EXERCISE DESCRIPTION - Whichever lines of the entries hold the word "mirror" should be identified and copied.

INPUT DATA -
——

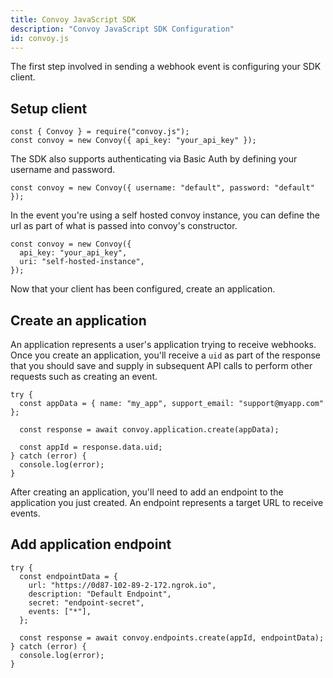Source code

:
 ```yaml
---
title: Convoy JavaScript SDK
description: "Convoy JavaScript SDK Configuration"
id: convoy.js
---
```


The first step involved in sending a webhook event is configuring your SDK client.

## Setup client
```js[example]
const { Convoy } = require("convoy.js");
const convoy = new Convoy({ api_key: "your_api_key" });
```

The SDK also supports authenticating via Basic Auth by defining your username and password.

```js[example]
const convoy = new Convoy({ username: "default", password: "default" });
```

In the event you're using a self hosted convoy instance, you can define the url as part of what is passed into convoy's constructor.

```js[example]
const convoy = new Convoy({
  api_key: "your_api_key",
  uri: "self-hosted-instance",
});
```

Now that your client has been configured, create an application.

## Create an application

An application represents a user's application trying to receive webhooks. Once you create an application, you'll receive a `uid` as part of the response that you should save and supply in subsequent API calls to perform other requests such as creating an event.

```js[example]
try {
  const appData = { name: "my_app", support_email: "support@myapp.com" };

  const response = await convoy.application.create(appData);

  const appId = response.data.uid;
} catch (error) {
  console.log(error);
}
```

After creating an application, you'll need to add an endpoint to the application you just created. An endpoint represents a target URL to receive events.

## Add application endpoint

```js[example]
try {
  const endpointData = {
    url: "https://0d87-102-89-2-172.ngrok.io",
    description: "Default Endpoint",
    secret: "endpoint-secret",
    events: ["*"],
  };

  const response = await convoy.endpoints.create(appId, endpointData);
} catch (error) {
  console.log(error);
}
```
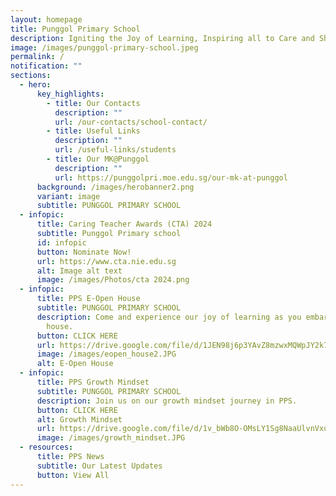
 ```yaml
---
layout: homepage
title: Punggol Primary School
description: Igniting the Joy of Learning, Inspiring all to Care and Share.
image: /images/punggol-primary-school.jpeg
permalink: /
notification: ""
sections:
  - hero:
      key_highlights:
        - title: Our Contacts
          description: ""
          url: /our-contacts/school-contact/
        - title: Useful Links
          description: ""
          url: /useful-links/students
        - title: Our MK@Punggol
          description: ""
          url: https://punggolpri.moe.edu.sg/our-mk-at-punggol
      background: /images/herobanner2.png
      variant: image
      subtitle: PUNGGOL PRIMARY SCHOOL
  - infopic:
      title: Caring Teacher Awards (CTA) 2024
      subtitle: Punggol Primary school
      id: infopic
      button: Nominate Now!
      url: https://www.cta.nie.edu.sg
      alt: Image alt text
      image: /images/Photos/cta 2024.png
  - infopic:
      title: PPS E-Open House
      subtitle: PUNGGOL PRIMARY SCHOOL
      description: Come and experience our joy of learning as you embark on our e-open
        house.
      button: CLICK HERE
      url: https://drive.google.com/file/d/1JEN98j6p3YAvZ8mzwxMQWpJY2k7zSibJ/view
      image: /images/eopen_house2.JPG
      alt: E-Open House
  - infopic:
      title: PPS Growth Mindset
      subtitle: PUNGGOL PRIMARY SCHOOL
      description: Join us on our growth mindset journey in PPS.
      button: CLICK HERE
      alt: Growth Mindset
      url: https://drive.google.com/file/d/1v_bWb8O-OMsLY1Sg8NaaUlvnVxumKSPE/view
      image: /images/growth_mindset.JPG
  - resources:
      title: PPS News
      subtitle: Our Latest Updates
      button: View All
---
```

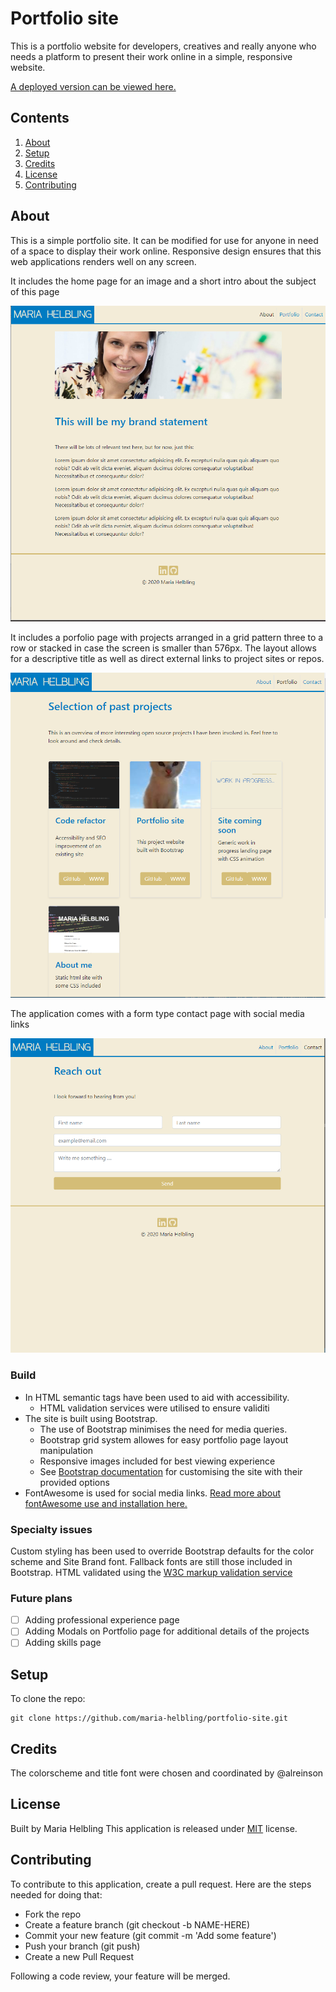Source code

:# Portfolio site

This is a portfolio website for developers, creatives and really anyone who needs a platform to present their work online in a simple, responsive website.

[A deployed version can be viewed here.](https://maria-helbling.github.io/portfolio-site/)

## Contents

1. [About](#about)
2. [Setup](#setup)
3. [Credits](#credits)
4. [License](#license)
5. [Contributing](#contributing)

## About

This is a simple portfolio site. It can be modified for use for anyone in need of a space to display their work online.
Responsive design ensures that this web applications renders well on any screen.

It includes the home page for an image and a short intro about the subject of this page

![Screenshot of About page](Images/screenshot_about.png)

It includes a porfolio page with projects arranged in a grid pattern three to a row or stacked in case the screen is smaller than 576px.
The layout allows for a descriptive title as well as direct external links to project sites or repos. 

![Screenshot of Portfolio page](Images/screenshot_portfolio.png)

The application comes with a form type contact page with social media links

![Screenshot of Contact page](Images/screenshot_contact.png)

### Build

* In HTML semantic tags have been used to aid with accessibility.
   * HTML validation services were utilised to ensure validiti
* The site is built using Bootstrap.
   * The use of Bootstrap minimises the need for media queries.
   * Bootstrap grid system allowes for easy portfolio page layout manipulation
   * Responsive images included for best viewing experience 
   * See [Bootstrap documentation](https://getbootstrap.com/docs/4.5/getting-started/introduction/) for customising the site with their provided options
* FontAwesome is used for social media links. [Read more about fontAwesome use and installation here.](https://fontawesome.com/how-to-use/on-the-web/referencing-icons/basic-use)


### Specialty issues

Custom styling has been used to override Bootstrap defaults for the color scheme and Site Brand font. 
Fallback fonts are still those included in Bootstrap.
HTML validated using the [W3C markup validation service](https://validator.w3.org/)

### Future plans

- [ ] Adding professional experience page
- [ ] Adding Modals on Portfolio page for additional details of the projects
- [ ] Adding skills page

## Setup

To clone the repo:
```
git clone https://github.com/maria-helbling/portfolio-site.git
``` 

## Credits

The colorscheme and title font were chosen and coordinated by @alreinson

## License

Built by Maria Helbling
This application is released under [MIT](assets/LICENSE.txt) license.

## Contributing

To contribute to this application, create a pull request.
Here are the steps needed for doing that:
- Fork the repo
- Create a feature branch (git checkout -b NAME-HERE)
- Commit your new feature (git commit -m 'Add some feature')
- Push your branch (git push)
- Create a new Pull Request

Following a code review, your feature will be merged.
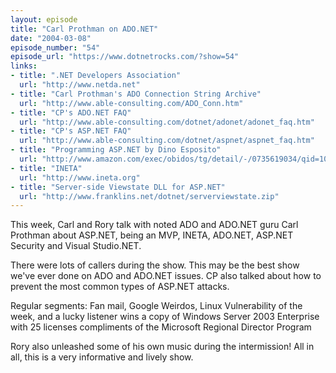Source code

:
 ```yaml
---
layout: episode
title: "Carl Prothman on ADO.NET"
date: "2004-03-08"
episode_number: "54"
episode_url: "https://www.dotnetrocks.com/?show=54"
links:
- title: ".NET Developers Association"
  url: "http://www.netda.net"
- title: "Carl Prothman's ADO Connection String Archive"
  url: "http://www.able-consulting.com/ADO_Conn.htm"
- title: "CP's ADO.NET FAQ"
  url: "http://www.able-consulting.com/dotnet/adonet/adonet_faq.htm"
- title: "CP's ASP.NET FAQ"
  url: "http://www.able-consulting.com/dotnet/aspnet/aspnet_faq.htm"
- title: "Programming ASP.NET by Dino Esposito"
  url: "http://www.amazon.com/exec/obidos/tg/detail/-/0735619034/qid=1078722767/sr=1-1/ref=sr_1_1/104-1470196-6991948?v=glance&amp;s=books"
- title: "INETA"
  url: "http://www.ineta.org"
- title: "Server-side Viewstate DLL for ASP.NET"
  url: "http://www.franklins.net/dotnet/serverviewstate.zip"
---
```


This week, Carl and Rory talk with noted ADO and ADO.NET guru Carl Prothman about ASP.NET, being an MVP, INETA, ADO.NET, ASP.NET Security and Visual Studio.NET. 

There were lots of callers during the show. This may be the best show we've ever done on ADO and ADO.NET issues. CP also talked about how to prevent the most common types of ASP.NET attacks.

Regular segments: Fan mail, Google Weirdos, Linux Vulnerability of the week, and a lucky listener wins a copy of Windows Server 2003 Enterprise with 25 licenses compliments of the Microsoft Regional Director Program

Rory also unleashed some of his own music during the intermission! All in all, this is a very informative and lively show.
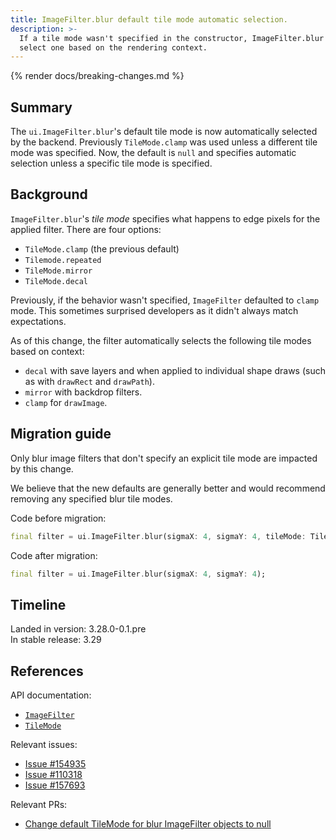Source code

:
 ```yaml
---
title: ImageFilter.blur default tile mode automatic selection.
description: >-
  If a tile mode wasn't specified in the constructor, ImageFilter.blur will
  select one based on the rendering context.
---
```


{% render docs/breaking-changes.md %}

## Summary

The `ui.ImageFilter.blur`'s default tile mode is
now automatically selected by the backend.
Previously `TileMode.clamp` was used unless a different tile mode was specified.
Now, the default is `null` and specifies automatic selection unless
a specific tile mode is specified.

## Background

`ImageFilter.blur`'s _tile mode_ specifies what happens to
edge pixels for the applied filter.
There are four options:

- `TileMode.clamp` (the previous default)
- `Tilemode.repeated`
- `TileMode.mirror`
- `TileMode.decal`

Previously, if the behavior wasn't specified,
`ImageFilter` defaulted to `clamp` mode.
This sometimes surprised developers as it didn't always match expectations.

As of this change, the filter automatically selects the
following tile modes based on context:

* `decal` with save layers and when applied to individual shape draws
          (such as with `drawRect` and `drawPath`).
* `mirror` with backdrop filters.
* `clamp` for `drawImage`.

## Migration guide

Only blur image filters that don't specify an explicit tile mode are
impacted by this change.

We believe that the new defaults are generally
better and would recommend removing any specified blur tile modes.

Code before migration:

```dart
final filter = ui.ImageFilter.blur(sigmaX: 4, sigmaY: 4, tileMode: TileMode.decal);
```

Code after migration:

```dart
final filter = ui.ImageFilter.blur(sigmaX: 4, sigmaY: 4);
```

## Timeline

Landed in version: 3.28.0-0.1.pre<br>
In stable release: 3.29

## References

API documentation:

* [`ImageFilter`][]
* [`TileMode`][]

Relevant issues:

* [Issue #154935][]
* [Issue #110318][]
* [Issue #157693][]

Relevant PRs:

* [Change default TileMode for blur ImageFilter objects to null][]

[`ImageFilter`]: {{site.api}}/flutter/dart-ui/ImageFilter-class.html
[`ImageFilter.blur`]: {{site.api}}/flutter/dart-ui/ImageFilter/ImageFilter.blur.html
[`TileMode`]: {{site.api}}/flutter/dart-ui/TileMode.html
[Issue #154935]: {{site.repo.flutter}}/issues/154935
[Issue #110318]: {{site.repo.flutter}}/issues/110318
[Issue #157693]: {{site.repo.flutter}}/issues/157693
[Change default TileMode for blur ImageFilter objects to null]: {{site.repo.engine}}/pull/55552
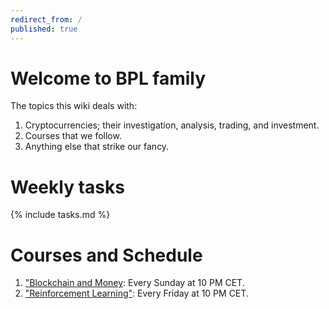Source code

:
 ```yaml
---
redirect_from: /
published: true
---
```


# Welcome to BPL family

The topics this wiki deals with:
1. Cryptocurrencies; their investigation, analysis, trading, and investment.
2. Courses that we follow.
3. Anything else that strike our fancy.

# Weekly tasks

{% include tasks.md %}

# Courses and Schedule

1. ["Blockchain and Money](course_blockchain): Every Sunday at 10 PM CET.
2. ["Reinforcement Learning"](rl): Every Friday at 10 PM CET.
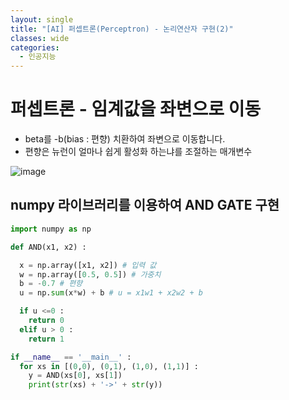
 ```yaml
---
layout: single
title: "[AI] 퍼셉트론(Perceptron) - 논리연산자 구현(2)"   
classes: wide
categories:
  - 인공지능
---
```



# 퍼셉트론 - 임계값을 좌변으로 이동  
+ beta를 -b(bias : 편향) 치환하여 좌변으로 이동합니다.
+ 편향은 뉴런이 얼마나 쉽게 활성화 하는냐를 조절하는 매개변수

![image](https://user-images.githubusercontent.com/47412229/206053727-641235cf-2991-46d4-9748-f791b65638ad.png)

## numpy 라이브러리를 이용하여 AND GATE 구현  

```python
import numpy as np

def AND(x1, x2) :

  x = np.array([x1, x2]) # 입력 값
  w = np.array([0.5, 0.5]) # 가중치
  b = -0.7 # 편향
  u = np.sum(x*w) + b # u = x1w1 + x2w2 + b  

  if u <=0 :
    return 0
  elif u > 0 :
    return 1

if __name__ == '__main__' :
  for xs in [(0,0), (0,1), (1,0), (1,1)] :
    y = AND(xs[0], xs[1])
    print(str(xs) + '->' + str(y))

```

——

REPLY TO THE EXERCISE -
- `TileMode.mirror`
* `mirror` with backdrop filters.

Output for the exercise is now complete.